TASK DIRECTIONS: Please repeat exactly the line containing "For the dictator, we get" and each line after it in the records below, through the last.

......

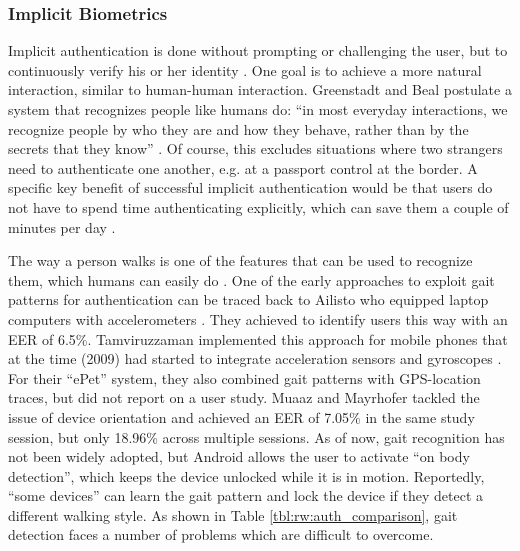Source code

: 	\subsubsection{Implicit Biometrics}
	Implicit authentication is done without prompting or challenging the user, but to continuously verify his or her identity \cite{Peisert2013PriciplesAuthentication}. One goal is to achieve a more natural interaction, similar to human-human interaction. Greenstadt and Beal postulate a system that recognizes people like humans do: ``in most everyday interactions, we recognize people by who they are and how they behave, rather than by the secrets that they know'' \cite{Greenstadt2008CognitiveSecurity}. Of course, this excludes situations where two strangers need to authenticate one another, e.g. at a passport control at the border. A specific key benefit of successful implicit authentication would be that users do not have to spend time authenticating explicitly, which can save them a couple of minutes per day \cite{Harbach2016HardLockLife}. 
	
	The way a person walks is one of the features that can be used to recognize them, which humans can easily do \cite{Cutting1977GaitPerception}. One of the early approaches to exploit gait patterns for authentication can be traced back to Ailisto \etal who equipped laptop computers with accelerometers \cite{Ailisto2005GaitPatternAccelerometers}. They achieved to identify users this way with an EER of 6.5\%.  Tamviruzzaman \etal implemented this approach for mobile phones that at the time (2009) had started to integrate acceleration sensors and gyroscopes \cite{Tamviruzzaman2009ePet}. For their ``ePet'' system, they also combined gait patterns with GPS-location traces, but did not report on a user study. Muaaz and Mayrhofer tackled the issue of device orientation and achieved an EER of 7.05\% in the same study session, but only 18.96\% across multiple sessions. As of now, gait recognition has not been widely adopted, but Android allows the user to activate ``on body detection'', which keeps the device unlocked while it is in motion. Reportedly, ``some devices'' can learn the gait pattern and lock the device if they detect a different walking style. As shown in Table \ref{tbl:rw:auth_comparison}, gait detection faces a number of problems which are difficult to overcome. 
	
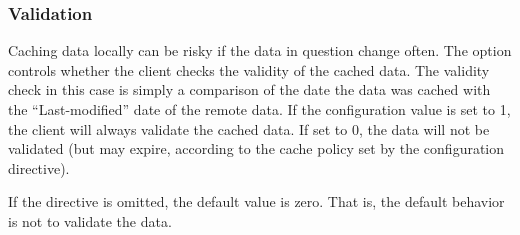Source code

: \begin{description}
\subsubsection{Validation}

Caching data locally can be risky if the data in question change
often.  The  option controls whether the \opendap
client checks the validity of the cached data.  The validity check in
this case is simply a comparison of the date the data was cached with
the ``Last-modified'' date of the remote data.  If the configuration
value is set to 1, the client will always validate the cached data.
If set to 0, the data will not be validated (but may expire, according
to the cache policy set by the  configuration
directive).

If the directive is omitted, the default value is zero.  That is, the
default behavior is not to validate the data.

\end{description}

%
%
%
%
%

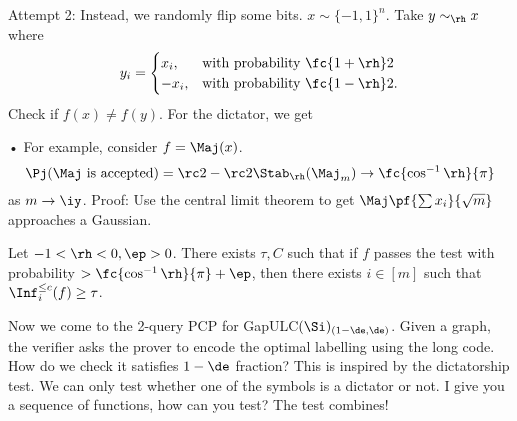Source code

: Attempt 2: Instead, we randomly flip some bits. $x\sim \{-1,1\}^n$. Take $y\sim_\rh x$ where 
\[
y_i=\begin{cases}
x_i,&\text{with probability } \fc{1+\rh}2\\
-x_i,&\text{with probability } \fc{1-\rh}2.
\end{cases}
\]
Check if $f(x)\ne f(y)$. 
For the dictator, we get
•
For example, consider $f=\Maj(x)$. 
\[
\Pj(\Maj\text{ is accepted})=\rc2-\rc2\Stab_\rh(\Maj_m)\to \fc{\cos^{-1}\rh}{\pi}
\]
as $m\to \iy$.
Proof: Use the central limit theorem to get $\Maj\pf{\sum x_i}{\sqrt m}$ approaches a Gaussian.

\begin{thm}
Let $-1<\rh<0,\ep>0$. There exists $\tau,C$ such that if $f$ passes the test with probability $>\fc{\cos^{-1}\rh}{\pi}+\ep$, then there exists $i\in [m]$ such that $\Inf_i^{\le c}(f)\ge \tau$.
\end{thm}

Now we come to the 2-query PCP for GapULC$(\Si)_{(1-\de,\de)}$. Given a graph, %
the verifier asks the prover to encode the optimal labelling using the long code. How do we check it satisfies $1-\de$ fraction? This is inspired by the dictatorship test. We can only test whether one of the symbols is a dictator or not. I give you a sequence of functions, how can you test? The test combines!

......

COMPLETED EXERCISE:
For the dictator, we get
•
For example, consider $f=\Maj(x)$. 
\[
\Pj(\Maj\text{ is accepted})=\rc2-\rc2\Stab_\rh(\Maj_m)\to \fc{\cos^{-1}\rh}{\pi}
\]
as $m\to \iy$.
Proof: Use the central limit theorem to get $\Maj\pf{\sum x_i}{\sqrt m}$ approaches a Gaussian.

\begin{thm}
Let $-1<\rh<0,\ep>0$. There exists $\tau,C$ such that if $f$ passes the test with probability $>\fc{\cos^{-1}\rh}{\pi}+\ep$, then there exists $i\in [m]$ such that $\Inf_i^{\le c}(f)\ge \tau$.
\end{thm}

Now we come to the 2-query PCP for GapULC$(\Si)_{(1-\de,\de)}$. Given a graph, %
the verifier asks the prover to encode the optimal labelling using the long code. How do we check it satisfies $1-\de$ fraction? This is inspired by the dictatorship test. We can only test whether one of the symbols is a dictator or not. I give you a sequence of functions, how can you test? The test combines!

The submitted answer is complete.